What can be done with a woman who is above flattery, and despises all praise but that which flows from the approbation of her own heart?

 

But why will this admirable creature urge her destiny? Why will she defy the power she is absolutely dependent upon? —Why will she still wish to my face, that she had never left her father’s house? — Why will she deny me her company, till she makes me lose my patience, and lay myself open to her resentment? —And why, when she is offended, does she carry her indignation to the utmost length, that a scornful beauty, in the very height of her power and pride, can go?

 

Is it prudent, think’st thou, in her circumstances, to tell me, repeatedly to tell me, That she is every hour more and more dissatisfy’d with herself and me?

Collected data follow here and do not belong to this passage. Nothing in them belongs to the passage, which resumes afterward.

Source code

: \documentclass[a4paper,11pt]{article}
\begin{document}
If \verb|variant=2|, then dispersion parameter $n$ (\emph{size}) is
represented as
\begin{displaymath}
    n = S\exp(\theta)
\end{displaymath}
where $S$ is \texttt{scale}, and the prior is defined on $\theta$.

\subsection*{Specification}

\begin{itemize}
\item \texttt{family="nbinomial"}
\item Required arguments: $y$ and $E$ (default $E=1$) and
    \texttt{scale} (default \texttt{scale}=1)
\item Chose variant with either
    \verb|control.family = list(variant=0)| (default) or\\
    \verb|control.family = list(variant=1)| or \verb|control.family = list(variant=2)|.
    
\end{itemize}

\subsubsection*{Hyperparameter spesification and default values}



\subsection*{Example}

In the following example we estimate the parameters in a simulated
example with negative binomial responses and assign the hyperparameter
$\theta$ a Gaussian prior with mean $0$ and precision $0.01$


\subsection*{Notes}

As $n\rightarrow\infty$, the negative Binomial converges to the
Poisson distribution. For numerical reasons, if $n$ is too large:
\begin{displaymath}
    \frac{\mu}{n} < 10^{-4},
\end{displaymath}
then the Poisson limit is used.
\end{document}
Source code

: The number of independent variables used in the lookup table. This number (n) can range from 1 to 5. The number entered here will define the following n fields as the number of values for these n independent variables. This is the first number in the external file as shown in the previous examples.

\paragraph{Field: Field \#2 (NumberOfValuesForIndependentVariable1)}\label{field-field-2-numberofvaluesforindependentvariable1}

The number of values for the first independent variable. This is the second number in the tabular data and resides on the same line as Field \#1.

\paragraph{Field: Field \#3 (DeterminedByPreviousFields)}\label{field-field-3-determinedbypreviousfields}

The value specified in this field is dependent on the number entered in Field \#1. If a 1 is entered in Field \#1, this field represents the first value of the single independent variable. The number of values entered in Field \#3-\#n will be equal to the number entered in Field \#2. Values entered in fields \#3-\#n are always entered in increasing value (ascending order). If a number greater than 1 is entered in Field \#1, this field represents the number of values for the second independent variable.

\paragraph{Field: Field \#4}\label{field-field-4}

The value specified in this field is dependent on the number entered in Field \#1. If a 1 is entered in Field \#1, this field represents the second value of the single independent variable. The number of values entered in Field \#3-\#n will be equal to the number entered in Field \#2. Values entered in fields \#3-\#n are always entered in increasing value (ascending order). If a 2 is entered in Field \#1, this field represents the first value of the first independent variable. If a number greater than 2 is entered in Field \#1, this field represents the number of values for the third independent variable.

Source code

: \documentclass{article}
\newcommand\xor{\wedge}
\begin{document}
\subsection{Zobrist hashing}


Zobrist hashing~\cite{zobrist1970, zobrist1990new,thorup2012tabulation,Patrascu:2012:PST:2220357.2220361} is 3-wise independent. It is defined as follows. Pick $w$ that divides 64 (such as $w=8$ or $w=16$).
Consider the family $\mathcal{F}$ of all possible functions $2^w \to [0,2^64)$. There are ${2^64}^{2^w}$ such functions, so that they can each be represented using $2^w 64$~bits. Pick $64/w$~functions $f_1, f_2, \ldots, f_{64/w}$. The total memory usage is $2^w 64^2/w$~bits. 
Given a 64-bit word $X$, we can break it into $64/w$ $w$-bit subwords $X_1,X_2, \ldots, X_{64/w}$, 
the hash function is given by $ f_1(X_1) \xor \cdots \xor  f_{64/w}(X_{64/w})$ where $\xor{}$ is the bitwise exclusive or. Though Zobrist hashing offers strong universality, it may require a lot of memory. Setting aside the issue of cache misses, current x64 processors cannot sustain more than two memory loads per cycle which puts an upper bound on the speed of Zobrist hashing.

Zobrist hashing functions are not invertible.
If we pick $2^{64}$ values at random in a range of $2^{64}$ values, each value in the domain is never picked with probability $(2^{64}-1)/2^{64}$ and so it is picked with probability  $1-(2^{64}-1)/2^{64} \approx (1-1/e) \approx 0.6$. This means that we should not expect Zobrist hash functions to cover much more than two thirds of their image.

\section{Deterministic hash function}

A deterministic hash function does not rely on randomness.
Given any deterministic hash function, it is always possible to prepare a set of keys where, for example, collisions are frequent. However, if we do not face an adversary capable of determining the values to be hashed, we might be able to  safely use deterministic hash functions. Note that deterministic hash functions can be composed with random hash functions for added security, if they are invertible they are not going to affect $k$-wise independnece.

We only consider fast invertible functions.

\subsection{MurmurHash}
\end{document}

That I am not one, who improve upon her, in my conversation and address? [Couldst thou, Jack, bear this from a captive!] That she shall not be easy while she is with me? That she was thrown upon me by a perverse fate? That she knew better than to value herself upon my volubility? That if I thought she deserv’d the compliments I made her, I might pride myself in my arts, which had made a fool of so extraordinary a person? That she should never forgive herself for meeting me, nor me for seducing her away? [Her very words!] That her regrets increase instead of diminish? That she would take care of herself; and since her friends thought it not worth while to pursue her, she would be left to that care? That I should make Mrs. Sorlings’s house more agreeable by my absence? —And, go to Berks, to town, or wherever I would [to the devil, I suppose], with all her heart?

 

The impolitic charmer! —To a temper so vindictive as she thinks mine! To a free-liver, as she believes me to be, who has her in his power! —I wasbefore, as thou knowest, balancing; now this scale, now that, the heaviest. I only waited to see how her will would work, how mine would lead me on. Thou seest what biass hers takes—And wilt thou doubt that mine will be determin’d by it? —Were not her faults before this numerous enough? —Why will she put me upon looking back?—

I will sit down to argue with myself by-and-by, and thou shalt be acquainted with the result.

 

If thou knewest, if thou but beheldest, the abject slave she made me look like! —I had given myself high airs, as she call’d them: But they were airs that shew’d my love for her: That shew’d I could not live out of her company. But she took me down with a vengeance! She made me look about me. So much advantage had she over me; such severe turns upon me; by my soul, Jack, I had hardly a word to say for myself. I am asham’d to tell thee, what a poor creature she made me look like! —But I could have told her something that would have humbled her pretty pride at the instant, had she been in a proper place, and proper company about her.

 

To such a place then—and where she cannot fly me—And then to see how my will works, and what can be done by the amorous See-saw ; now humble; now proud; now expecting, or demanding; now submitting, or acquiescing—till I have tired resistance. But these hints are at present enough—I may further explain myself as I go along; and as I confirm or recede in my future motions. —If she will revive past disobligations! —If shewill —But no more—No more, as I said, at present, of threatenings.